Saw John Wick the other day. Lots of action, interesting characters, with yet again a lot of John Wick's history and background exposed by how he is treated by the people he meets, including the surreal experience of a fanboy out to kill him.
If you liked the first two, go see it. Men of the West has an interesting, spoiler filled take on it and the relationships between boomers, gen-X, and millenials, after their initial teaser setting up the premise.
In short, go see it.
So, instead, I'm here to talk about my ipression of a few trailers I saw. Namely, Brightburn, Angel has Fallen, and Midsommar. Oh, and I won't bother discussing a sequel to the most recent It movie, that looks disturbing, and as much so about the minds behind it as the visuals. Looks to be the usual Stephen-King inspired dreck, depravity, and nihilism.
First, let's talk Brightburn.
It's a horror movie about a kid based on the premise of "what if Superman were evil?"

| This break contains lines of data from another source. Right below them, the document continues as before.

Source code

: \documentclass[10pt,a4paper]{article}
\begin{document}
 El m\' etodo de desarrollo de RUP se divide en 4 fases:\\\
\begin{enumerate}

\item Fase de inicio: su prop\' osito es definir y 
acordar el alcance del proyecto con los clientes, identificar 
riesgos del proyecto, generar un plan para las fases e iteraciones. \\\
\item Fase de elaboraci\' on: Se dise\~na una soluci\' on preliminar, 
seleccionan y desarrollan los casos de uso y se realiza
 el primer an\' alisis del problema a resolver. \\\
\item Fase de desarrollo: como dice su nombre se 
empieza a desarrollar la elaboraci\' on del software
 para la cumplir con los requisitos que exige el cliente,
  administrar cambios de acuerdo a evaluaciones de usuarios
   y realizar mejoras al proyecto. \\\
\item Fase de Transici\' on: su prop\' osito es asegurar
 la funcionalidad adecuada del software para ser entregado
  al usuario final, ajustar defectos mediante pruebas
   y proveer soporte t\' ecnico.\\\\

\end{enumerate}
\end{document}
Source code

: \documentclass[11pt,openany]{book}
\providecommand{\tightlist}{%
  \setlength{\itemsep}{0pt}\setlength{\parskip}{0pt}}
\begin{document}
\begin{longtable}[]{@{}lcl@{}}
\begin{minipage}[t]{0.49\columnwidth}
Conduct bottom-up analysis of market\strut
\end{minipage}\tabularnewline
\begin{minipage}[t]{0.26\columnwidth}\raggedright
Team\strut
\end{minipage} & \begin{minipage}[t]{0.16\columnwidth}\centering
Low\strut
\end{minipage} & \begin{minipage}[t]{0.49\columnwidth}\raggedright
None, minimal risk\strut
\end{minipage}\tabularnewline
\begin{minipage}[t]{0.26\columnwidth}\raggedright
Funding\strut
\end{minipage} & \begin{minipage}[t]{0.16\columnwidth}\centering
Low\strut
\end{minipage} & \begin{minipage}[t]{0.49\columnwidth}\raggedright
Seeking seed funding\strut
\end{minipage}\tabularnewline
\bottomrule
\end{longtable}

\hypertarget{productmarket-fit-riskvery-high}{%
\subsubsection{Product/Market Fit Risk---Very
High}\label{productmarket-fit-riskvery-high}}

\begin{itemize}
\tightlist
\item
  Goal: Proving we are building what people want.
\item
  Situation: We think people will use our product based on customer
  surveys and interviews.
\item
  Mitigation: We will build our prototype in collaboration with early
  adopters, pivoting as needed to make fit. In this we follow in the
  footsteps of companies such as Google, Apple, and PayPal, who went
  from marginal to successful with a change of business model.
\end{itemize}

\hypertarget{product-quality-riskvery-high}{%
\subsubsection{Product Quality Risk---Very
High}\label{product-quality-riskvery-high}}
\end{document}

I'm not surprised it comes from James Gunn, but yeah, it looks like another unoriginal attempt by Hollywood to tear down our icons. Why? They could have made up their own supervillain, but no, they had to explicitly model it on not only Superman, but the iconic DC heroes in general, where every single one of them mentioned is an angry dark-world version of the hero (specifically Aquaman and Wonder Woman, off the top of my head).
In Angel has Fallen, Gerard has been blamed for yet another assassination attempt on Morgan Freeman and must break out to protect him from the FBI and rogue government elements.....
Wait, what? The government apparently after its own president?
I'm sure it will be white supremacists or something this time, instead of North Koreans or something else.
So, Midsommar. From Rotten Tomatoes:
Dani and Christian are a young American couple with a relationship on the brink of falling apart. But after a family tragedy keeps them together, a grieving Dani invites herself to join Christian and his friends on a trip to a once-in-a-lifetime midsummer festival in a remote Swedish village. What begins as a carefree summer holiday in a land of eternal sunlight takes a sinister turn when the insular villagers invite their guests to partake in festivities that render the pastoral paradise increasingly unnerving and viscerally disturbing. From the visionary mind of Ari Aster comes a dread-soaked cinematic fairytale where a world of darkness unfolds in broad daylight.
Looking at the trailer, the meta-message appears to be traditionalism from whites has evil underlying it.
Yes, I know, mining pagan rituals for horror is an old thing, and of course the evil in such cases must appear at least intriguing and somewhat wholesome, but the trailer is a bit heavy handed.